To address overfitting, artifact generation, and optimization instability in deep learning-based blind restoration of astronomical images—caused by scarce training data—this paper proposes an unsupervised multi-frame joint reconstruction framework. The method introduces a novel Markov stochastic optimization mechanism by coupling Langevin dynamics sampling with variational input regularization. It further enforces multi-frame consistency through synergistic integration of total-variation-based network (TVNet) priors and back-projection constraints. Crucially, the approach requires no ground-truth paired data or pretraining, effectively suppressing spurious noise learning and structural artifacts under low-data regimes. Experiments on diverse astronomical image datasets demonstrate that the method achieves a 2.1 dB PSNR improvement over the original Deep Image Prior (DIP), outperforming state-of-the-art diffusion models, vision Transformers, and classical Lucky Imaging. Moreover, training stability is enhanced by a factor of 3.8.

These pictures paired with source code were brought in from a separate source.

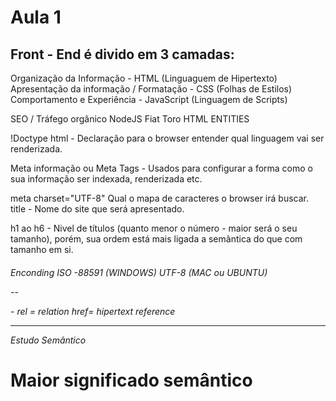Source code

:<h1>Aula 1</h1> 

<h2>Front - End é divido em 3 camadas:</h2>

Organização da Informação - HTML (Linguaguem de Hipertexto)
Apresentação da informação / Formatação - CSS (Folhas de Estilos)
Comportamento e Experiência - JavaScript (Linguagem de Scripts)

SEO / Tráfego orgânico
NodeJS
Fiat Toro
HTML ENTITIES

!Doctype html - Declaração para o browser entender qual linguagem vai ser renderizada. 

Meta informação ou Meta Tags - Usados para configurar a forma como o sua informação ser indexada, renderizada etc.

meta charset="UTF-8"  Qual o mapa de caracteres o browser irá buscar. 
title - Nome do site que será apresentado.

h1 ao h6 - Nivel de títulos (quanto menor o número - maior será o seu tamanho), porém, sua ordem está mais ligada a semântica do que com tamanho em si.

<h6>Enconding
ISO -88591 (WINDOWS)
UTF-8 (MAC ou UBUNTU)

--
<link rel="stylesheet" type="text/css" href="estilo.css"> - 
rel = relation 
href= hipertext reference


-----

Estudo Semântico
<h1> Maior significado semântico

Contemporary image restoration and super-resolution techniques effectively harness deep neural networks, markedly outperforming traditional methods. However, astrophotography presents unique challenges for deep learning due to limited training data. This work explores hybrid strategies, such as the Deep Image Prior (DIP) model, which facilitates blind training but is susceptible to overfitting, artifact generation, and instability when handling noisy images. We propose enhancements to the DIP model's baseline performance through several advanced techniques. First, we refine the model to process multiple frames concurrently, employing the Back Projection method and the TVNet model. Next, we adopt a Markov approach incorporating Monte Carlo estimation, Langevin dynamics, and a variational input technique to achieve unbiased estimates with minimal variance and counteract overfitting effectively. Collectively, these modifications reduce the likelihood of noise learning and mitigate loss function fluctuations during training, enhancing result stability. We validated our algorithm across multiple image sets of astronomical and celestial objects, achieving performance that not only mitigates limitations of Lucky Imaging, a classical computer vision technique that remains a standard in astronomical image reconstruction but surpasses the original DIP model, state of the art transformer- and diffusion-based models, underscoring the significance of our improvements.